• Task directions
Using the listing below, set down each line from the line containing "预训练模型是现成的组件，可以" through the line containing "## 使用预训练模型的好处", both ends included, exactly and with nothing added.

• Data for processing
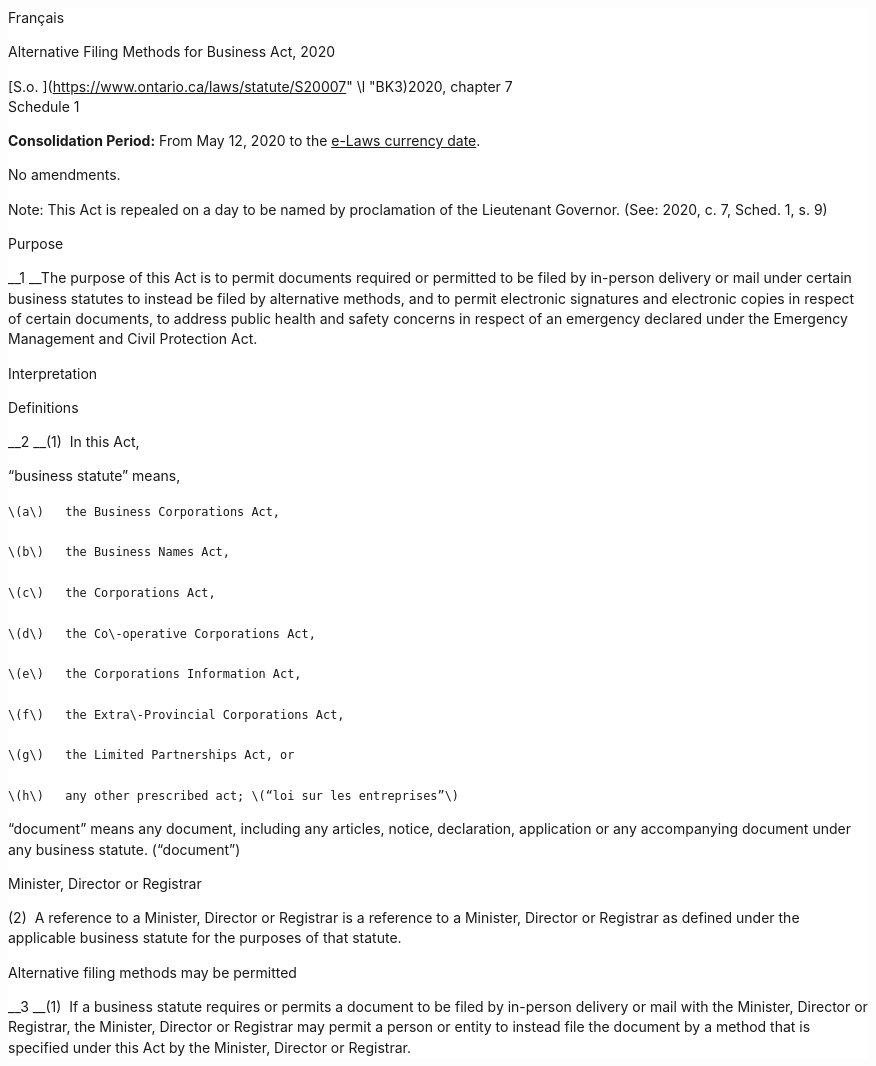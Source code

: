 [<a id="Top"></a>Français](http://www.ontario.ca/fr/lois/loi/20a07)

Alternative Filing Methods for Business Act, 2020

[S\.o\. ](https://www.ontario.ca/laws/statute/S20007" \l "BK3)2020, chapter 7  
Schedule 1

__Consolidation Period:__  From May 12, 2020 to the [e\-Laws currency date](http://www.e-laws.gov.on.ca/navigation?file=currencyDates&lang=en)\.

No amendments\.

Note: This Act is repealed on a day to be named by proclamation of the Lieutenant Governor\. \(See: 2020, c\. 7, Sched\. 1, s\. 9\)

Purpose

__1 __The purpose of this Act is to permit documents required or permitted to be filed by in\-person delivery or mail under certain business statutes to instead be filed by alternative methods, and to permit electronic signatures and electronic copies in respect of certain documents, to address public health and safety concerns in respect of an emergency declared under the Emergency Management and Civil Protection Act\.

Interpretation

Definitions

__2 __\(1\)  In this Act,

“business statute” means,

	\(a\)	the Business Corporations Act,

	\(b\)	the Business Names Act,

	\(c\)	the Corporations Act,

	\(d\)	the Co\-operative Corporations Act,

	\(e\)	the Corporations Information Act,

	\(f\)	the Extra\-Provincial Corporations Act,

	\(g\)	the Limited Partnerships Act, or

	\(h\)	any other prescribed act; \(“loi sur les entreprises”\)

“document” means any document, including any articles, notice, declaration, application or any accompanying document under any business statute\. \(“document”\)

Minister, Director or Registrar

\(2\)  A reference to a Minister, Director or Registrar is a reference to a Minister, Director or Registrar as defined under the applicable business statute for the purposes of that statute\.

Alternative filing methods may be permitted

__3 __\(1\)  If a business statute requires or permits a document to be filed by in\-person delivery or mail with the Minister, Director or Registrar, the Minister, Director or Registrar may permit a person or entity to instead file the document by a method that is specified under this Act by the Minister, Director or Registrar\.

==

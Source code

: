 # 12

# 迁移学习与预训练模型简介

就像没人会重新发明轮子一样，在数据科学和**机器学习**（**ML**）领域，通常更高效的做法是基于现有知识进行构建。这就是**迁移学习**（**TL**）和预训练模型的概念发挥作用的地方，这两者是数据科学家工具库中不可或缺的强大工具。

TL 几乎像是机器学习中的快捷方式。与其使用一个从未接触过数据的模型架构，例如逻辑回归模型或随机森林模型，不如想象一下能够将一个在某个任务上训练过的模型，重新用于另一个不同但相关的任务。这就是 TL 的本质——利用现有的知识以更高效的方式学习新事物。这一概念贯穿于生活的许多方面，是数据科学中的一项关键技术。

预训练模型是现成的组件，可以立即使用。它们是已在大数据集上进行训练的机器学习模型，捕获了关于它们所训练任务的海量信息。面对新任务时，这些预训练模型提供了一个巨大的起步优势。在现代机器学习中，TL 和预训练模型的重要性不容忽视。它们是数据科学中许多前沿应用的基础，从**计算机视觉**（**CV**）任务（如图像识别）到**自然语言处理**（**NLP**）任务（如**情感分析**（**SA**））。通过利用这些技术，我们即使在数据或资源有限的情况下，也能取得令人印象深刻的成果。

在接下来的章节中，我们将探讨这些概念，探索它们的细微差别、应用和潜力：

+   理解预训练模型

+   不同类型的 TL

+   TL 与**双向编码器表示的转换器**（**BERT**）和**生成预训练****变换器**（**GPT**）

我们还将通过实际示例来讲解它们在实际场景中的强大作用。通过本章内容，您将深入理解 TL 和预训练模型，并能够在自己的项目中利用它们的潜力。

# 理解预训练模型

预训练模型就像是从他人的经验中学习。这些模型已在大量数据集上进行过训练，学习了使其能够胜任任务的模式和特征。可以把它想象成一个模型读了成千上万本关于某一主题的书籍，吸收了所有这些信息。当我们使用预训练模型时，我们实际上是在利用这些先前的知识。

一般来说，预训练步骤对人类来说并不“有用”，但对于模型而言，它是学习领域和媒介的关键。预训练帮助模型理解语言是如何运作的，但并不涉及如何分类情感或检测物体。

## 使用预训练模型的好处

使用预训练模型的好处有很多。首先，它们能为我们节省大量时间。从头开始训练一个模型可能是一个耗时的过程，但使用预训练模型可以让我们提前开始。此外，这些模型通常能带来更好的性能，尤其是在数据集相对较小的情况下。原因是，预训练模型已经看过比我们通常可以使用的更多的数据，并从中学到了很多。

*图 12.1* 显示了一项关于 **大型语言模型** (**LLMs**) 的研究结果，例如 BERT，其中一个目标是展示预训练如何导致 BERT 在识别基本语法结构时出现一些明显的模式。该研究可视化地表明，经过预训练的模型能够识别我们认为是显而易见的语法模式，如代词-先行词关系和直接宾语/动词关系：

• Answer for the task
预训练模型是现成的组件，可以立即使用。它们是已在大数据集上进行训练的机器学习模型，捕获了关于它们所训练任务的海量信息。面对新任务时，这些预训练模型提供了一个巨大的起步优势。在现代机器学习中，TL 和预训练模型的重要性不容忽视。它们是数据科学中许多前沿应用的基础，从**计算机视觉**（**CV**）任务（如图像识别）到**自然语言处理**（**NLP**）任务（如**情感分析**（**SA**））。通过利用这些技术，我们即使在数据或资源有限的情况下，也能取得令人印象深刻的成果。

在接下来的章节中，我们将探讨这些概念，探索它们的细微差别、应用和潜力：

+   理解预训练模型

+   不同类型的 TL

+   TL 与**双向编码器表示的转换器**（**BERT**）和**生成预训练****变换器**（**GPT**）

我们还将通过实际示例来讲解它们在实际场景中的强大作用。通过本章内容，您将深入理解 TL 和预训练模型，并能够在自己的项目中利用它们的潜力。

# 理解预训练模型

预训练模型就像是从他人的经验中学习。这些模型已在大量数据集上进行过训练，学习了使其能够胜任任务的模式和特征。可以把它想象成一个模型读了成千上万本关于某一主题的书籍，吸收了所有这些信息。当我们使用预训练模型时，我们实际上是在利用这些先前的知识。

一般来说，预训练步骤对人类来说并不“有用”，但对于模型而言，它是学习领域和媒介的关键。预训练帮助模型理解语言是如何运作的，但并不涉及如何分类情感或检测物体。

## 使用预训练模型的好处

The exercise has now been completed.